Since \(K_T = \sum _{i=0}^{t_T-1} I_{\{S_1^{(i)} = C, \ldots , S_{T-1}^{(i)} = C\}}\) (see Sect. 4.1.4), the expected number of slots required in the second phase is \(E(K_T) = \sum _{i=0}^{t_T-1} P(C_i)\), where \(C_i\) is the event that collisions occur in all the \(T-1\) slots of block \(B_i\). Now, \(C_i = A_i \cup F_i \cup D_i\), where

\(A_i\) : Event that at least two Type 1 nodes transmit in block \(B_i\);

\(F_i\) : Event that at least two each of Type 2, \(\ldots\) , Type T nodes transmit in block \(B_i\);

\(D_i\) : Event that exactly one Type 1 node and one Type 2, \(\ldots\) , one Type T node transmit in block \(B_i\).

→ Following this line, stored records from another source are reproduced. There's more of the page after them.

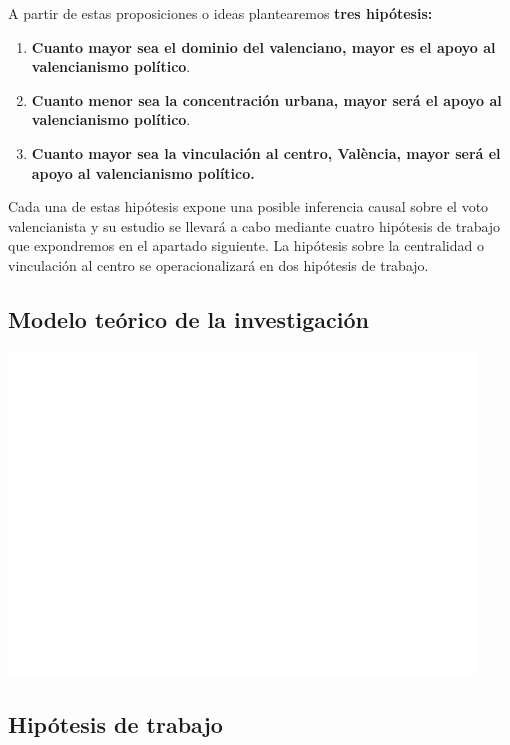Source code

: \documentclass[
]{article}
\begin{document}
A partir de estas proposiciones o ideas plantearemos \textbf{tres
hipótesis:}

\begin{enumerate}
\def\labelenumi{\arabic{enumi}.}
\item
  \textbf{Cuanto mayor sea el dominio del valenciano, mayor es el apoyo
  al valencianismo político}.
\item
  \textbf{Cuanto menor sea la concentración urbana, mayor será el apoyo
  al valencianismo político}.
\item
  \textbf{Cuanto mayor sea la vinculación al centro, València, mayor
  será el apoyo al valencianismo político.}
\end{enumerate}

Cada una de estas hipótesis expone una posible inferencia causal sobre
el voto valencianista y su estudio se llevará a cabo mediante cuatro
hipótesis de trabajo que expondremos en el apartado siguiente. La
hipótesis sobre la centralidad o vinculación al centro se
operacionalizará en dos hipótesis de trabajo.

\hypertarget{modelo-teuxf3rico-de-la-investigaciuxf3n}{%
\subsection{Modelo teórico de la
investigación}\label{modelo-teuxf3rico-de-la-investigaciuxf3n}}

\includegraphics{votovalencianista-ea2023_page_files/figure-latex/modelo-1.png}

\hypertarget{hipuxf3tesis-de-trabajo}{%
\subsection{Hipótesis de trabajo}\label{hipuxf3tesis-de-trabajo}}
\end{document}
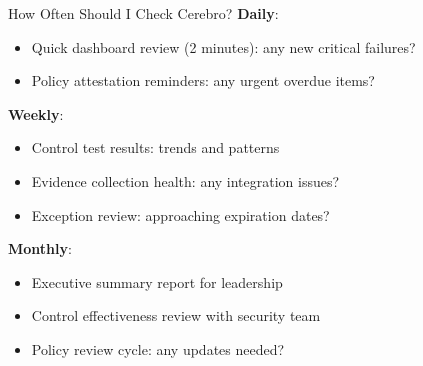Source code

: \documentclass[aspectratio=169]{beamer}
\begin{document}
\begin{frame}{How Often Should I Check Cerebro?}
  \textbf{Daily}:
  \begin{itemize}
    \item Quick dashboard review (2 minutes): any new critical failures?
    \item Policy attestation reminders: any urgent overdue items?
  \end{itemize}
  
  \vspace{0.3cm}
  
  \textbf{Weekly}:
  \begin{itemize}
    \item Control test results: trends and patterns
    \item Evidence collection health: any integration issues?
    \item Exception review: approaching expiration dates?
  \end{itemize}
  
  \vspace{0.3cm}
  
  \textbf{Monthly}:
  \begin{itemize}
    \item Executive summary report for leadership
    \item Control effectiveness review with security team
    \item Policy review cycle: any updates needed?
  \end{itemize}
\end{frame}
\end{document}
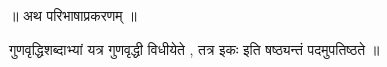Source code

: ॥ अथ परिभाषाप्रकरणम्‌ ॥

गुणवृद्धिशब्दाभ्यां यत्र गुणवृद्धी विधीयेते , तत्र इकः इति षष्ठ्यन्तं पदमुपतिष्ठते ॥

Using the union bound, upper bounds for \(P(A_i)\), \(P(F_i)\) and \(P(D_i)\) are computed as,

$$\begin{aligned} P(A_i)\le & {} {{n_1} \atopwithdelims (){2}} p_i^2 \le \frac{n_1^2}{2}p_i^2; \end{aligned}$$

(11)

$$\begin{aligned} P(F_i)\le & {} {{n_2} \atopwithdelims (){2}} p_i^2 \ldots {{n_T} \atopwithdelims (){2}} p_i^2 \le (n_2 \ldots n_T)^2 \Big (\frac{p_i^2}{2}\Big )^{T-1}; \end{aligned}$$

(12)

$$\begin{aligned} P(D_i)\le & {} (n_1 p_i)\ldots (n_T p_i) = (n_1 \ldots n_T) p_i^T; \end{aligned}$$

(13)

where \(p_i\) is given by (3).

Next, recall that \(l_{n_r} = \lceil (\log _2n_r)\rceil\). Using the union bound, \(P(C_i) \le P(A_i) + P(F_i) + P(D_i) \le ({n_1^2}/{2})p_i^2 + (n_2 \ldots n_T)^2 (p_i^2/{2})^{T-1} + n_1 \ldots n_T p_i^T\). Now,

$$\begin{aligned} E(K_T) = \sum _{i=0}^{t_T-1} P(C_i) = \sum _{i=0}^{l_{n_r} - 2} P(C_i) + \sum _{i= l_{n_r} - 1}^{t_T-1} P(C_i). \end{aligned}$$

(14)

Let us consider the first summation of (14),

$$\begin{aligned} \sum _{i=0}^{l_{n_r} - 2} P(C_i) \le \sum _{i=0}^{ l_{n_r} - 2} 1= l_{n_r} - 1. \end{aligned}$$

(15)

Now consider the second summation of (14), in which \(t_T\) can be written as \(t_T = l_{n_r} + s\),

$$\begin{aligned}&\sum _{i={l_{n_r} - 1}}^{l_{n_r} + s - 1} P(C_i)\nonumber \\&\quad \le \sum _{i={l_{n_r} -1}}^{l_{n_r} + s -1} \left( \frac{n_1^2}{2}p_i^2 + \frac{(n_2 \ldots n_T)^2}{2^{T-1}} p_i^{2(T-1)} + {n_1 \ldots n_T} p_i^T\right) \nonumber \\&\quad = \frac{n_1^2}{2} \Bigg [\sum _{i={l_{n_r} -1}}^{l_{n_r} + s -2} \left( \frac{1}{4}\right) ^{i+1} + \left( \frac{1}{4}\right) ^{l_{n_r} + s-1} \Bigg ] \nonumber \\&\qquad + \frac{(n_2 \ldots n_T)^2}{2^{T-1}} \Bigg [\sum _{i={l_{n_r} -1}}^{l_{n_r} + s -2} \left( \frac{1}{4^{T-1}}\right) ^{i+1} + \left( \frac{1}{4^{T-1}}\right) ^{l_{n_r} + s-1}\Bigg ]\nonumber \\&\qquad + n_1 \ldots n_T \Bigg [\sum _{i={l_{n_r} -1}}^{l_{n_r} + s - 2} \left( \frac{1}{2^T}\right) ^{i+1} + \left( \frac{1}{2^T}\right) ^{l_{n_r} + s-1}\Bigg ] \ (\text{ by } (3)) \end{aligned}$$

(16)

Let us consider the series, \(S(r,n) = 1 + r + r^2 + \ldots + r^{n-1} + r^{n-1}\), where n is an integer and \(0< r < 1\). A simplified formula for the sum S(r, n) is as follows.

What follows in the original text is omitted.